- [Task item]: All of the data should be output character for character, except the pictures.

- [Record extracts]:
● ● ● ● ●
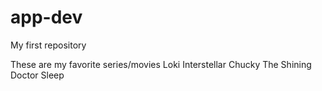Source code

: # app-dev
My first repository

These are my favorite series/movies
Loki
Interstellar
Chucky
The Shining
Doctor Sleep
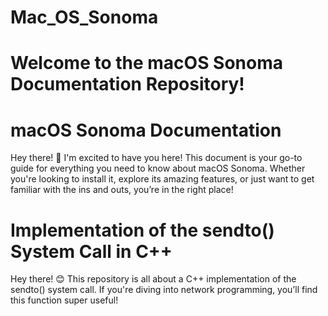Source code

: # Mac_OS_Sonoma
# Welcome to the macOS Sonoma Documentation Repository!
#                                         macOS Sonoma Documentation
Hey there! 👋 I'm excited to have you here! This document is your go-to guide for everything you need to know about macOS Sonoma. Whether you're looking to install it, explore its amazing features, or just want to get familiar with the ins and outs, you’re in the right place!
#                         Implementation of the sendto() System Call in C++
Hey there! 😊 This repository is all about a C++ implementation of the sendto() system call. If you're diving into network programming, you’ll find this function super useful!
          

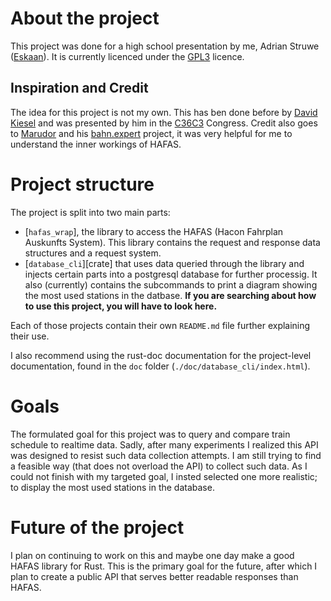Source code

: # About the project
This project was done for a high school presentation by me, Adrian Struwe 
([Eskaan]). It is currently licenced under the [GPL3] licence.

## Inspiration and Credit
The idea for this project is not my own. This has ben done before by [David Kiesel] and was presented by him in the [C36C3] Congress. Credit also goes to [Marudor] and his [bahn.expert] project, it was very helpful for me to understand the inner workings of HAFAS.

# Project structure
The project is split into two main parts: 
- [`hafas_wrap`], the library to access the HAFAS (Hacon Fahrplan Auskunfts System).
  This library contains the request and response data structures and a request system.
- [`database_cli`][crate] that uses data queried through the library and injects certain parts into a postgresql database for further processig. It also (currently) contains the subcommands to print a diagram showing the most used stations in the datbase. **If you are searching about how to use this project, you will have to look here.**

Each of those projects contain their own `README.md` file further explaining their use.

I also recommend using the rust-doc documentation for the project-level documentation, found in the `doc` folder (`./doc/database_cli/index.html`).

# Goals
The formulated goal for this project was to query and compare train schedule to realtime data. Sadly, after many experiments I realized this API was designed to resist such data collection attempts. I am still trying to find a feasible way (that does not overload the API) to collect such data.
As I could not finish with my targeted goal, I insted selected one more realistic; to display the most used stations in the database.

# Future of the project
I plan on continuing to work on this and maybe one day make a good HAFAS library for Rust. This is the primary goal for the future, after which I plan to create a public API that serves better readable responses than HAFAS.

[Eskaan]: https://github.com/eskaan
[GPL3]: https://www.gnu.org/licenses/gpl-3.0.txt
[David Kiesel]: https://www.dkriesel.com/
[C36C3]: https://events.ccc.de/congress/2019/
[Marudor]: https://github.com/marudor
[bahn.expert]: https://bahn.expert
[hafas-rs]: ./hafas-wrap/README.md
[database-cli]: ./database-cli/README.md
● ● ● ● ●
- [Answer to the problem]:
Source code

: # app-dev
My first repository

These are my favorite series/movies
Loki
Interstellar
Chucky
The Shining
Doctor Sleep
Source code

: # Mac_OS_Sonoma
# Welcome to the macOS Sonoma Documentation Repository!
#                                         macOS Sonoma Documentation
Hey there! 👋 I'm excited to have you here! This document is your go-to guide for everything you need to know about macOS Sonoma. Whether you're looking to install it, explore its amazing features, or just want to get familiar with the ins and outs, you’re in the right place!
#                         Implementation of the sendto() System Call in C++
Hey there! 😊 This repository is all about a C++ implementation of the sendto() system call. If you're diving into network programming, you’ll find this function super useful!
          

Source code

: # About the project
This project was done for a high school presentation by me, Adrian Struwe 
([Eskaan]). It is currently licenced under the [GPL3] licence.

## Inspiration and Credit
The idea for this project is not my own. This has ben done before by [David Kiesel] and was presented by him in the [C36C3] Congress. Credit also goes to [Marudor] and his [bahn.expert] project, it was very helpful for me to understand the inner workings of HAFAS.

# Project structure
The project is split into two main parts: 
- [`hafas_wrap`], the library to access the HAFAS (Hacon Fahrplan Auskunfts System).
  This library contains the request and response data structures and a request system.
- [`database_cli`][crate] that uses data queried through the library and injects certain parts into a postgresql database for further processig. It also (currently) contains the subcommands to print a diagram showing the most used stations in the datbase. **If you are searching about how to use this project, you will have to look here.**

Each of those projects contain their own `README.md` file further explaining their use.

I also recommend using the rust-doc documentation for the project-level documentation, found in the `doc` folder (`./doc/database_cli/index.html`).

# Goals
The formulated goal for this project was to query and compare train schedule to realtime data. Sadly, after many experiments I realized this API was designed to resist such data collection attempts. I am still trying to find a feasible way (that does not overload the API) to collect such data.
As I could not finish with my targeted goal, I insted selected one more realistic; to display the most used stations in the database.

# Future of the project
I plan on continuing to work on this and maybe one day make a good HAFAS library for Rust. This is the primary goal for the future, after which I plan to create a public API that serves better readable responses than HAFAS.

[Eskaan]: https://github.com/eskaan
[GPL3]: https://www.gnu.org/licenses/gpl-3.0.txt
[David Kiesel]: https://www.dkriesel.com/
[C36C3]: https://events.ccc.de/congress/2019/
[Marudor]: https://github.com/marudor
[bahn.expert]: https://bahn.expert
[hafas-rs]: ./hafas-wrap/README.md
[database-cli]: ./database-cli/README.md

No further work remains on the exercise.